I moved to Washington, DC, when I was 22 years old to go to graduate school at Georgetown University. I used to visit Capitol Hill regularly to use the Library of Congress. Every chance I had, I would walk across the street and walk the grounds of the Capitol. In those days—before Capitol Police officers were murdered in the line of duty in 1998 and before 9/11—you could enter through a couple of different open-doors. Security was always stunningly light. You could wander through the rotunda without an appointment, or visit the old Senate chamber, or even try to find that spot in the hall of whispers that always dazzles tour groups. By the first time friends came to visit, I knew how to give a tour without having to take a tour.
When I was alone, my last stop, always, was on the West front of the Capitol. I’d move to the spot at the center-point of the building, on a balcony overlooking the mall, and imagine the view on an inauguration day. “And so my fellow Americans,” I’d begin when no one else was around.
In 2002, I went to work for Senator John Kerry. With a badge and a role, I had access. I could go where I needed to go. I could access the tunnels between the office buildings and the Capitol building. When I was staffing my boss, I could go on the Senate floor, and the euphoria that accompanied those days still lingers with me. There were places I never mastered, like the so-called “hide-aways,” members’ private offices in the Capitol building hidden among a rabbits warren of twisting stairs and narrow hallways. Sometimes when I needed to get over to the House office buildings, I’d aim for one and wind up in another. It was a maze and I’d get lost.
Over those years, though, I came to love the Capitol—its artwork, its architecture, and especially it’s purpose.
In these stately halls rests the representative body of the American sovereign: the people. In these halls have raged debates that linger down through history—the Missouri Compromise, the 13th amendment, the end of Reconstruction, declarations of war, the creation of Social Security, the Voting Rights Act, and more. This is where America’s representatives meet to debate and settle the great issues of our day—not through the trial of combat, but through debate, deliberation, negotiation, and compromise. Is it pretty? Rarely. Is it boisterous and frustrating? Almost always. Anyone who thinks “politics” is a dirty word, however, fails to recognize that “politics” is, in fact, how we resolve big issues without killing one another.

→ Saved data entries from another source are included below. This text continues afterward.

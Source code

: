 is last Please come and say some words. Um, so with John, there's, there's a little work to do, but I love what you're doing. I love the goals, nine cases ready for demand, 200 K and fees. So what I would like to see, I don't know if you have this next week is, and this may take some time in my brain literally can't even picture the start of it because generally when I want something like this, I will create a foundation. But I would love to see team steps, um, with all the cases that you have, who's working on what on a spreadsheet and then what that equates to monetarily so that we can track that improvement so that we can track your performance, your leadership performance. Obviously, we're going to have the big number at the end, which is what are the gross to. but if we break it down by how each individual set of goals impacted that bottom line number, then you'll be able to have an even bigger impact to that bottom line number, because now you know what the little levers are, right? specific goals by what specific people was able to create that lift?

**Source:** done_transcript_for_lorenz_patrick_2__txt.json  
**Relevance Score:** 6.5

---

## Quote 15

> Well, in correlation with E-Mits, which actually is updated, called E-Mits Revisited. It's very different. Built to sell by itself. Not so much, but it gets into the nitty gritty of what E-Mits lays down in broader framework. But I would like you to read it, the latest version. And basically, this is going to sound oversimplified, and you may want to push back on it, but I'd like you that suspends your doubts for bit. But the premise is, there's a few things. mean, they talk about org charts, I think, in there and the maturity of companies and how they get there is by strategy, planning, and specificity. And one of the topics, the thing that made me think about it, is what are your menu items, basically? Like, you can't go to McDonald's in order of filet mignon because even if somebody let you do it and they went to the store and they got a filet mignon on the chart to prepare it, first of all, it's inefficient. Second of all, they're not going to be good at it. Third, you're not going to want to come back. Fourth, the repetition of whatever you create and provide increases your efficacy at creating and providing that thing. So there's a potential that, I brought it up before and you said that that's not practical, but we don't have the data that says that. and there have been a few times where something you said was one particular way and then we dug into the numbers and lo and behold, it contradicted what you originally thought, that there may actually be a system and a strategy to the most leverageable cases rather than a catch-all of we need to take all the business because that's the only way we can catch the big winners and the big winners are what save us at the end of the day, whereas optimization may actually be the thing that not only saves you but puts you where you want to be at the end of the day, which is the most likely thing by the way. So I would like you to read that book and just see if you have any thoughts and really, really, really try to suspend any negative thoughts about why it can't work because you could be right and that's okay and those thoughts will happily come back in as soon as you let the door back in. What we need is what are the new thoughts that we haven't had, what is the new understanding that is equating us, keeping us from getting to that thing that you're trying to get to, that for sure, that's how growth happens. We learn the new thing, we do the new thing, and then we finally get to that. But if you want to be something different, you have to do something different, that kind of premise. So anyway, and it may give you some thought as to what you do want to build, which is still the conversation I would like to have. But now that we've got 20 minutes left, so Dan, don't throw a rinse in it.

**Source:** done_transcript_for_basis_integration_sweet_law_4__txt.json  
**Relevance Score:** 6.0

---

That’s why today’s violence in the Capitol—the breaching of the sanctuary of democracy—is so stunning and so dangerous. It’s not that there was ever a real prospect of the mob toppling our government—it’s the threshold President Trump has crossed again and again: undermining faith in the free elections he lost, stoking resentments, pitting Americans against Americans, and encouraging a mob to march on the Capitol to soothe his wounded ego. If we accept that partisans can turn their mobs on the institutions of our democracy, then politics becomes a race for the largest, strongest, best armed mob. That’s not a republic, it’s Mad Max, it’s a comic book idea of governance, or, worse—it’s fascism.
Today we saw open-insurrection in the streets of Washington, DC, and violence in the halls of the U.S. Capitol threaten the order and functioning of our sacred democracy. It’s unconscionable. Its perpetrators and instigators must all be brought to justice.